Some of the earliest descriptions of the ideals of Christian life encouraged believers to join in song and music-making as a form of prayer and a means to make God’s presence salient.1 Throughout history and across cultures, music has been an important aspect of liturgy and many other forms of Christian prayer. In Eastern rite liturgies, in particular, it is essential. Funerals and weddings almost always include it, in styles particular to each occasion. It is difficult to say how many Catholics sing or perform, but it is fair to say that it is generally important that music be performed, and that for the vast majority of Catholics, music is both an avenue for, and prompt to, religious emotion.

The range of music in the Catholic world is extremely wide. While Catholicism has produced a great number of classics and has borrowed from other classical forms, much — probably most — of the religious music most Catholics experience regularly is far from classic, both from a compositional and a performative perspective. Globally, a Catholic worshipper is at least as likely to pray to music played on a synthesizer, guitar or drums, as to hear the organ music, chant or western polyphony commonly associated with Western Catholic music.

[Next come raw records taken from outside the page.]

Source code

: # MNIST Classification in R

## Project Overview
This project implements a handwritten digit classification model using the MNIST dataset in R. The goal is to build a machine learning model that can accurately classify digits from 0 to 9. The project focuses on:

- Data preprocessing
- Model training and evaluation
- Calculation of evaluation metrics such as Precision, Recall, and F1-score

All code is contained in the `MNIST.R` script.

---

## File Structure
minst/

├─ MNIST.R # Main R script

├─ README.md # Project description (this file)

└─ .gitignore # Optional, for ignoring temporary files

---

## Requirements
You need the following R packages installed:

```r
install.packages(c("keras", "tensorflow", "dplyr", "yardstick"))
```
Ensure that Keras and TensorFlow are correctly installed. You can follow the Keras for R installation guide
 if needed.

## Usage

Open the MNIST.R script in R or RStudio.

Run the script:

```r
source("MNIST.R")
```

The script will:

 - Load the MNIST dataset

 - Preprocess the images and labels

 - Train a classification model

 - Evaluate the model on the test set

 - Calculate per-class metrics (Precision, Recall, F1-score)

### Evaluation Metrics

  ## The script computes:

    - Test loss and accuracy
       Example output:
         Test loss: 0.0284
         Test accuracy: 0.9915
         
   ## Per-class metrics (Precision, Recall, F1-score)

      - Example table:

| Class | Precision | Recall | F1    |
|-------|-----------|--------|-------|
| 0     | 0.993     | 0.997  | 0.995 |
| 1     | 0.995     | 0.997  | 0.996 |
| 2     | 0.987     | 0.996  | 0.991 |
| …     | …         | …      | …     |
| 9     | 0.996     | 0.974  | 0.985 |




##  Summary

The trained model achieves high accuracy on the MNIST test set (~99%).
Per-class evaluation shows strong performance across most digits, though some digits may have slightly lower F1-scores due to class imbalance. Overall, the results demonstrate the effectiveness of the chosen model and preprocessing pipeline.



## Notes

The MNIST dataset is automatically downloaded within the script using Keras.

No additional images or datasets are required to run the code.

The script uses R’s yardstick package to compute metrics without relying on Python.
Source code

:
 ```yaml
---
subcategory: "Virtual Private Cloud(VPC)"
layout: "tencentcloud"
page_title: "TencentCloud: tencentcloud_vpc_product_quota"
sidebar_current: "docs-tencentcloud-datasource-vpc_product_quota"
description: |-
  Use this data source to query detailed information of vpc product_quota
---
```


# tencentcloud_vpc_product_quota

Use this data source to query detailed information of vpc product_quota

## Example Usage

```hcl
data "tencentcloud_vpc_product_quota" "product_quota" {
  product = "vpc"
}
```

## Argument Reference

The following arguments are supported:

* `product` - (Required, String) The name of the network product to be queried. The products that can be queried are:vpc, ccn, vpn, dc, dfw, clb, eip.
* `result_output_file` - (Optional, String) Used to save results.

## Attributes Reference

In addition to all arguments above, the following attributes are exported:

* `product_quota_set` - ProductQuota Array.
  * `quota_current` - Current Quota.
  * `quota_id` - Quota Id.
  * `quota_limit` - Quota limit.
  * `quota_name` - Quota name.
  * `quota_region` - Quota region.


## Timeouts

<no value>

Inside and outside religious contexts, music is a touchstone of cultural identity. Cultures have a strong sense of what constitutes "their" music. Musical adaptation is often one of the easiest means of Catholic inculturation, a way to make Christianity "at home" in new contexts.

Still, musical styles frequently cross cultures and take root in different societies, including in worship contexts. Classics of one sort or another often give way to newer music. 

Especially in a globalized and consumerist world, where many forms of music are known, music can be a source of gentle disagreement or stronger conflict, whether intergenerational or intercultural, about selections used at liturgy. Particular instruments or vocal styles are deemed to be fitting or not fitting, culturally authentic or foreign, uplifting or dull, too youth-oriented or too old-fashioned.

Perhaps the most interesting question for this website’s purposes is what music counts as sacred in a culture. That surely connects to the culture’s larger sense of what is sacred. "Since the 19th century at least [in the West], sacredness has often been related to... seriousness, and likewise sacred music has been viewed, for the most part, as a serious business..."2 But that has been challenged in the post-Vatican II context and from other cultural perspectives. In Catholic sacred music, the range of feeling expressed includes joy, rapture, loss, fear, longing, hope, humility, serenity, connection to God, connection to others, gravity and solemnity.  

At present, Catholics & Cultures is not able to explore and compare musical forms and practices in the systematic way they deserve, but this remains a long-term goal of the project. Throughout the site, in videos and audio recordings, one can hear an amazing variety of musical styles that should begin to give viewers a much fuller sense of what Catholic music sounds like around the globe.

  • 1See, for example, Ephesians 5:19, Colossians 3:16.
  • 2Jonathan Arnold, Sacred Music in Secular Society, (Burlington, VT, Ashgate, 2014) 9.